The National Institute of Standards and Technology (NIST) National Voluntary Laboratory Accreditation Program (NVLAP) accredits CMTLs to meet Cryptographic Module Validation Program (CMVP) standards and procedures.

This has been replaced by FIPS 140-2 and the Cryptographic Module Validation Program (CMVP).

==CMTL requirements==
These laboratories must meet the following requirements:

- NIST Handbook 150, NVLAP Procedures and General Requirements
- NIST Handbook 150-17 Information Technology Security Testing - Cryptographic Module Testing
  - NVLAP Specific Operations Checklist for Cryptographic Module Testing

==FIPS 140-2 in relation to the Common Criteria==

A CMTL can also be a Common Criteria (CC) Testing Laboratory (CCTL).
The CC and FIPS 140-2 are different in the abstractness and focus of evaluation. FIPS 140-2 testing is against a defined cryptographic module and provides a suite of conformance tests to four FIPS 140 security levels. FIPS 140-2 describes the requirements for cryptographic modules and includes such areas as physical security, key management, self tests, roles and services, etc. The standard was initially developed in 1994 - prior to the development of the CC. The CC is an evaluation against a Protection Profile (PP), or security target (ST). Typically, a PP covers a broad range of products.

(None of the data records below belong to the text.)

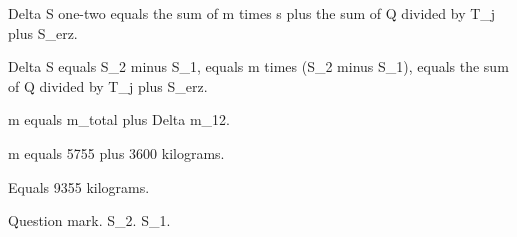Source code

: Delta S one-two equals the sum of m times s plus the sum of Q divided by T_j plus S_erz.  

Delta S equals S_2 minus S_1, equals m times (S_2 minus S_1), equals the sum of Q divided by T_j plus S_erz.  

m equals m_total plus Delta m_12.  

m equals 5755 plus 3600 kilograms.  

Equals 9355 kilograms.  

Question mark.  
S_2.  
S_1.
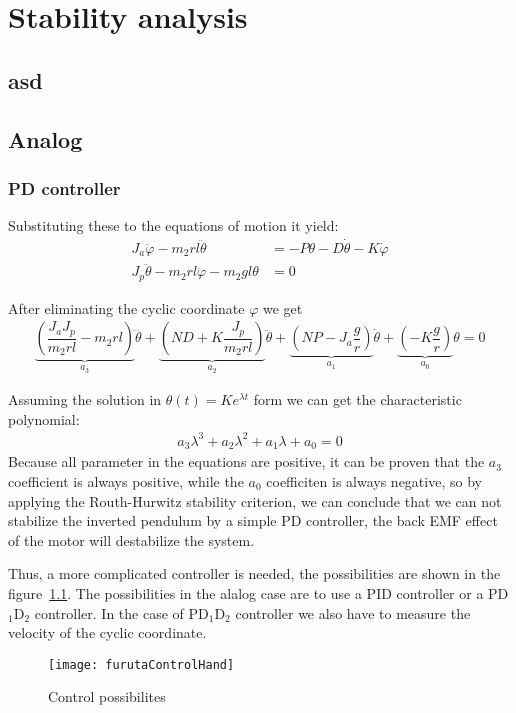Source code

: \chapter{Stability analysis }

\section{asd}

\section{Analog}
\subsection{PD controller}
\noindent 
Substituting these to the equations of motion it yield:
%
\begin{align}
J_a \ddot \varphi -m_2 r l \ddot \theta	&=  -P\theta -D\dot\theta-K\dot \varphi
\\
J_p \ddot \theta -m_2 r l \ddot \varphi - m_2 g l \theta &= 0
\end{align}


\noindent
After eliminating the cyclic coordinate $\varphi$ we get
\begin{align}
\underbrace{
	\left(
	\dfrac{J_a J_p}{m_2 r l} - m_2 r l
	\right)
}_{a_3}
\dddot{\theta}
+
\underbrace{
	\left(
	ND+K\dfrac{J_p}{m_2 r l}
	\right)
}_{a_2}
\ddot \theta
+
\underbrace{
	\left(
	NP-J_a\dfrac{g}{r}
	\right)
}_{a_1}
\dot \theta
+
\underbrace{
	\left(
	-K\dfrac{g}{r}
	\right)
}_{a_0}
\theta	
%
=
0
\end{align}

\noindent 
Assuming the solution in $\theta (t) = K e^{\lambda t}$ form we can get the characteristic polynomial:
\begin{align}
a_3\lambda^3 + a_2\lambda^2 + a_1\lambda +a_0 =0
\end{align}
Because all parameter in the  equations are positive, it can be proven that the $a_3$ coefficient is always positive, while the $a_0$ coefficiten is always negative, so by applying the Routh-Hurwitz stability criterion, we can conclude that we can not stabilize the inverted pendulum by a simple PD controller, the back EMF effect of the motor will destabilize the system. 

Thus, a more complicated controller is needed, the possibilities are shown in the figure~\ref{fig:furutacontrolhand}. The possibilities in the alalog case are to use a PID controller or a PD$_1$D$_2$ controller. In the case of PD$_1$D$_2$ controller we also have to measure the velocity of the cyclic coordinate. 
\begin{figure}[p]
	\centering
	\texttt{[image: furutaControlHand]}
	\caption{Control possibilites}\label{fig:furutacontrolhand}
\end{figure}



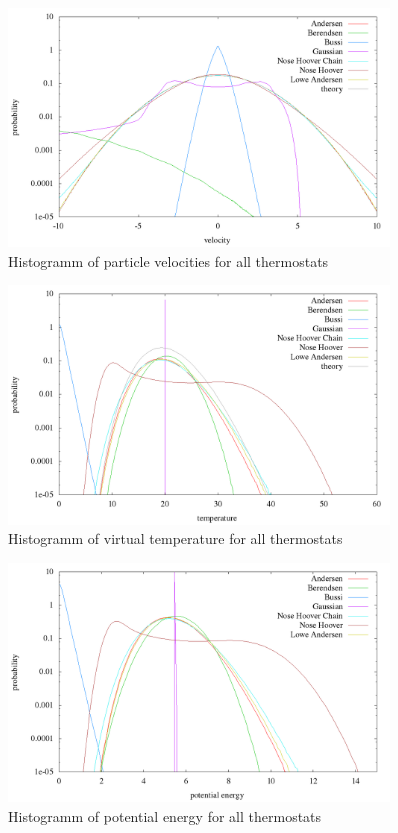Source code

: \begin{figure}[H]
\centering
\includegraphics[width=0.9\textwidth]{./graphics/Histogramm_velocity_one_T=20_p=64.png}
\caption{Histogramm of particle velocities for all thermostats}
\label{im:vel_one}
\end{figure}

\begin{figure}[H]
\centering
\includegraphics[width=0.9\textwidth]{./graphics/Histogramm_tempCol_one_T=20_p=64.png}
\caption{Histogramm of virtual temperature for all thermostats}
\label{im:temp_one}
\end{figure}

\begin{figure}[H]
\centering
\includegraphics[width=0.9\textwidth]{./graphics/Histogramm_epot_one_T=20_p=64.png}
\caption{Histogramm of potential energy for all thermostats}
\label{im:epot_one}
\end{figure}

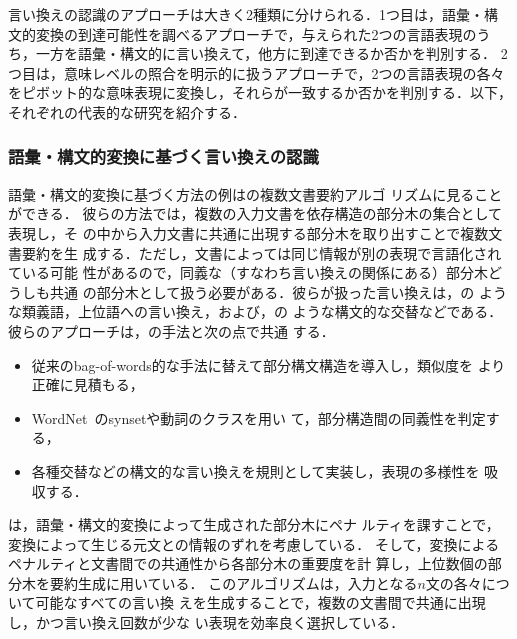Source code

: 言い換えの認識のアプローチは大きく2種類に分けられる．1つ目は，語彙・構
文的変換の到達可能性を調べるアプローチで，与えられた2つの言語表現のう
ち，一方を語彙・構文的に言い換えて，他方に到達できるか否かを判別する．
2つ目は，意味レベルの照合を明示的に扱うアプローチで，2つの言語表現の各々
をピボット的な意味表現に変換し，それらが一致するか否かを判別する．以下，
それぞれの代表的な研究を紹介する．

\subsubsection{語彙・構文的変換に基づく言い換えの認識}

語彙・構文的変換に基づく方法の例はの複数文書要約アルゴ
リズムに見ることができる．
彼らの方法では，複数の入力文書を依存構造の部分木の集合として表現し，そ
の中から入力文書に共通に出現する部分木を取り出すことで複数文書要約を生
成する．ただし，文書によっては同じ情報が別の表現で言語化されている可能
性があるので，同義な（すなわち言い換えの関係にある）部分木どうしも共通
の部分木として扱う必要がある．彼らが扱った言い換えは，の
ような類義語，上位語への言い換え，および，の
ような構文的な交替などである．
彼らのアプローチは，の手法と次の点で共通
する．
\begin{itemize}
\item 従来のbag-of-words的な手法に替えて部分構文構造を導入し，類似度を
より正確に見積もる\cite{mckeown:99}，
\item WordNet~\cite{WN:90}のsynsetや動詞のクラス\cite{levin:93}を用い
て，部分構造間の同義性を判定する\cite{mckeown:99,barzilay:99}，
\item 各種交替などの構文的な言い換えを規則として実装し，表現の多様性を
吸収する\cite{barzilay:99}．
\end{itemize}
\citeauthor{ueda:00}は，語彙・構文的変換によって生成された部分木にペナ
ルティを課すことで，変換によって生じる元文との情報のずれを考慮している．
そして，変換によるペナルティと文書間での共通性から各部分木の重要度を計
算し，上位数個の部分木を要約生成に用いている．
このアルゴリズムは，入力となる$n$文の各々について可能なすべての言い換
えを生成することで，複数の文書間で共通に出現し，かつ言い換え回数が少な
い表現を効率良く選択している．

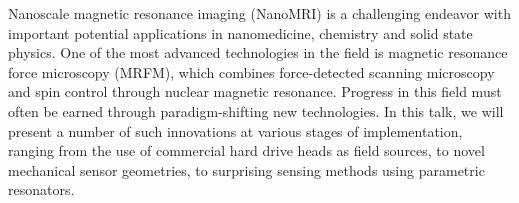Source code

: Nanoscale magnetic resonance imaging (NanoMRI) is a challenging endeavor with important potential applications in nanomedicine, chemistry and solid state physics. One of the most advanced technologies in the field is magnetic resonance force microscopy (MRFM), which combines force-detected scanning microscopy and spin control through nuclear magnetic resonance. Progress in this field must often be earned through paradigm-shifting new technologies. In this talk, we will present a number of such innovations at various stages of implementation, ranging from the use of commercial hard drive heads as field sources, to novel mechanical sensor geometries, to surprising sensing methods using parametric resonators.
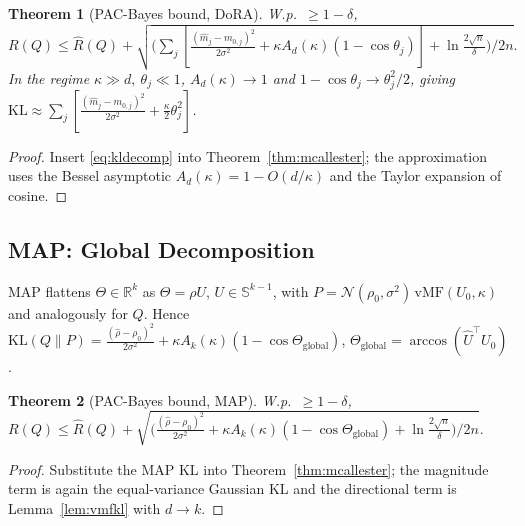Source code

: \documentclass[11pt]{article}
\newtheorem{theorem}{Theorem}
\newcommand{\KL}{\mathrm{KL}}
\newcommand{\vMF}{\mathrm{vMF}}
\newcommand{\Risk}{R}
\newcommand{\eRisk}{\hat{R}}
\newcommand{\Thetaglob}{\Theta_{\mathrm{global}}}
\newcommand{\R}{\mathbb{R}}
\begin{document}
\begin{theorem}[PAC-Bayes bound, DoRA]\label{thm:dora-bound}
W.p.\ $\ge1-\delta$,
$\Risk(Q)\le\eRisk(Q)+\sqrt{\big(\sum_j[\frac{(\hat m_j-m_{0,j})^2}{2\sigma^2}
+\kappa A_d(\kappa)(1-\cos\theta_j)]+\ln\frac{2\sqrt n}{\delta}\big)/2n}.$
In the regime $\kappa\gg d,\ \theta_j\ll1$, $A_d(\kappa)\to1$ and $1-\cos\theta_j\to\theta_j^2/2$,
giving $\KL\approx\sum_j[\frac{(\hat m_j-m_{0,j})^2}{2\sigma^2}+\frac\kappa2\theta_j^2]$.
\end{theorem}
\begin{proof}
Insert \eqref{eq:kldecomp} into Theorem~\ref{thm:mcallester}; the approximation uses
the Bessel asymptotic $A_d(\kappa)=1-O(d/\kappa)$ and the Taylor expansion of cosine.
\end{proof}

\subsection{MAP: Global Decomposition}
MAP flattens $\Theta\in\R^k$ as $\Theta=\rho U$, $U\in\mathbb{S}^{k-1}$, with
$P=\mathcal{N}(\rho_0,\sigma^2)\,\vMF(U_0,\kappa)$ and analogously for $Q$. Hence
$\KL(Q\|P)=\frac{(\hat\rho-\rho_0)^2}{2\sigma^2}+\kappa A_k(\kappa)(1-\cos\Thetaglob)$,
$\Thetaglob=\arccos(\hat U^\top U_0)$.

\begin{theorem}[PAC-Bayes bound, MAP]\label{thm:map-bound}
W.p.\ $\ge1-\delta$,
$\Risk(Q)\le\eRisk(Q)+\sqrt{\big(\frac{(\hat\rho-\rho_0)^2}{2\sigma^2}
+\kappa A_k(\kappa)(1-\cos\Thetaglob)+\ln\frac{2\sqrt n}{\delta}\big)/2n}.$
\end{theorem}
\begin{proof}
Substitute the MAP KL into Theorem~\ref{thm:mcallester}; the magnitude term is again
the equal-variance Gaussian KL and the directional term is Lemma~\ref{lem:vmfkl} with
$d\!\to\!k$.
\end{proof}
\end{document}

- A CC evaluation does not supersede or replace a validation to either FIPS 140-1, FIPS140-2 or FIPS 140-3. The four security levels in FIPS 140-1 and FIPS 140-2 do not map directly to specific CC EALs or to CC functional requirements. A CC certificate cannot be a substitute for a FIPS 140-1 or FIPS 140-2 certificate.

If the operational environment is a modifiable operational environment, the operating system requirements of the Common Criteria are applicable at FIPS Security Levels 2 and above.

- FIPS 140-1 required evaluated operating systems that referenced the Trusted Computer System Evaluation Criteria (TCSEC) classes C2, B1 and B2. However, TCSEC is no longer in use and has been replaced by the Common Criteria. Consequently, FIPS 140-2 now references the Common Criteria.

FIPS 140-2 or FIPS 140-3 validation efforts can be in some parts reused in Common Criteria evaluations, specifically in areas related to entropy source and cryptographic algorithms.